So, in below example I wanted to count distinct group id of all clients who have just one entry date.
Client ID | Entry Date | Exit Date | Group ID |
2 | 7/1/2020 | 8/20/2020 | 100 |
3 | 7/1/2020 | 8/20/2020 | 100 |
8 | 10/1/2020 | 12/20/2020 | 101 |
10 | 5/1/2020 | 6/20/2020 | 102 |
10 | 7/1/2020 | 8/20/2020 | 102 |
11 | 7/1/2020 | 8/20/2020 | 102 |
Result = 3
I'm trying this expression but does not work
=Count(aggr(if(count([Client ID]) = 1,[Group ID]),[Group ID]))

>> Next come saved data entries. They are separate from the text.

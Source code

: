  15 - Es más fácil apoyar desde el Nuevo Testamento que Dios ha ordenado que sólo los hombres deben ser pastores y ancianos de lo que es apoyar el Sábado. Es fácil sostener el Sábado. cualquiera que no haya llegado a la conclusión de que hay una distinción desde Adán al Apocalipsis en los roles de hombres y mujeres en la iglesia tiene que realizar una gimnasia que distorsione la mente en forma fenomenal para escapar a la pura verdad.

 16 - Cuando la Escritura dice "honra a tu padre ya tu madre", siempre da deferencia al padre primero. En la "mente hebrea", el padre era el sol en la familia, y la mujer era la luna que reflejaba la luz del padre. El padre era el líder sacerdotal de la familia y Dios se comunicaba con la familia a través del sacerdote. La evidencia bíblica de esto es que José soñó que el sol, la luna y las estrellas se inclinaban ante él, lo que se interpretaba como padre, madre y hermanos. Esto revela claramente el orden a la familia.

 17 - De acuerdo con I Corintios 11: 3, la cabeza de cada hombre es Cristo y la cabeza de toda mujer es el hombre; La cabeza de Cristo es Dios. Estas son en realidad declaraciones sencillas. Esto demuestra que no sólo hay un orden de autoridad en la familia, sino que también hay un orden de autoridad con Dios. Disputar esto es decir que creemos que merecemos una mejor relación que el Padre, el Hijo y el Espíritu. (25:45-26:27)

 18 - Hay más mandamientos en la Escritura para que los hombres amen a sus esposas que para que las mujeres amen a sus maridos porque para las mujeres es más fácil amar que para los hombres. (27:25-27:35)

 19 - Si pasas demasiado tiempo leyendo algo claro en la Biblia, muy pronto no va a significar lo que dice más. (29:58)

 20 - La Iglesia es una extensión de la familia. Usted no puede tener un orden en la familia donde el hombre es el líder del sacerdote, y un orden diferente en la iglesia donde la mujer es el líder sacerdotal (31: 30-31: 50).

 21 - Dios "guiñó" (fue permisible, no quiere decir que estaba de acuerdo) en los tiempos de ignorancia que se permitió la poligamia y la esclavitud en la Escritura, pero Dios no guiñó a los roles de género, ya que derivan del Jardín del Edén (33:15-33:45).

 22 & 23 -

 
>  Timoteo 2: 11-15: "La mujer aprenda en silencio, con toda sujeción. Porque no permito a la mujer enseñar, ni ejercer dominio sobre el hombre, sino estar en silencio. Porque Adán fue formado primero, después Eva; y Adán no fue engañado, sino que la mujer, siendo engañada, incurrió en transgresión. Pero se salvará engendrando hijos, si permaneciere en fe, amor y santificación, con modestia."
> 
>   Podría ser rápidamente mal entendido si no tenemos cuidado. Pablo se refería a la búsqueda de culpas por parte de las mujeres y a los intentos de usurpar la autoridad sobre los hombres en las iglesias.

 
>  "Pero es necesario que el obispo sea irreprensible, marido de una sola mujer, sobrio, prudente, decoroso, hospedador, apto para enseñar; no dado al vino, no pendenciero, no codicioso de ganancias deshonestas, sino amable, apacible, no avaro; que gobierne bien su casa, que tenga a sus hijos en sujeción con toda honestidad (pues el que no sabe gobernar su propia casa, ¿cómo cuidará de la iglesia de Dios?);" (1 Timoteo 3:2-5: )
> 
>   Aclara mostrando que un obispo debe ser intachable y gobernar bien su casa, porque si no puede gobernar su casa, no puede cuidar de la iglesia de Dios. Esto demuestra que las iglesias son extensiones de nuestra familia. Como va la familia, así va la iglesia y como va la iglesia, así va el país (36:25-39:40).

Could someone help how to write correct statement?
Thank you,
akmughal
Great to hear @akmughal ! Please accept as solution so the thread can be closed.
For the example you cited, you can use set analysis
Count({<[Exit Date]={"*"}>} [Group ID])
How about: count(distinct {$<[Group ID]={"=aggr(count([Client ID]),[Group ID])=1"}>} [Group ID])
Actually, I think the distinct qualifier can be removed as we are already evaluating the distinctness through the set modifier so I'd go with:
count({$<[Group ID]={"=aggr(count([Client ID]),[Group ID])=1"}>} [Group ID])
Hi-
It gives me the count of all entries but I'm looking for the unique count of client group id who has just one entry date.
Thanks,
Asif
Strange. Here's what I got using your sample data...
I apologize.. I meant to reply on other post.
It should give result 3 because client 2,3,8 and 11 entered once but have 3 unique group id.
Thank you,
Asif
Use this then: count(Distinct {$<[Client ID]={"=aggr(count([Entry Date]),[Client ID])=1"}>} [Group ID])
Does that give you the result 3?
I'm running the statement on real data and does not get the accurate count.
Yes, I got 3. Attached is the qvf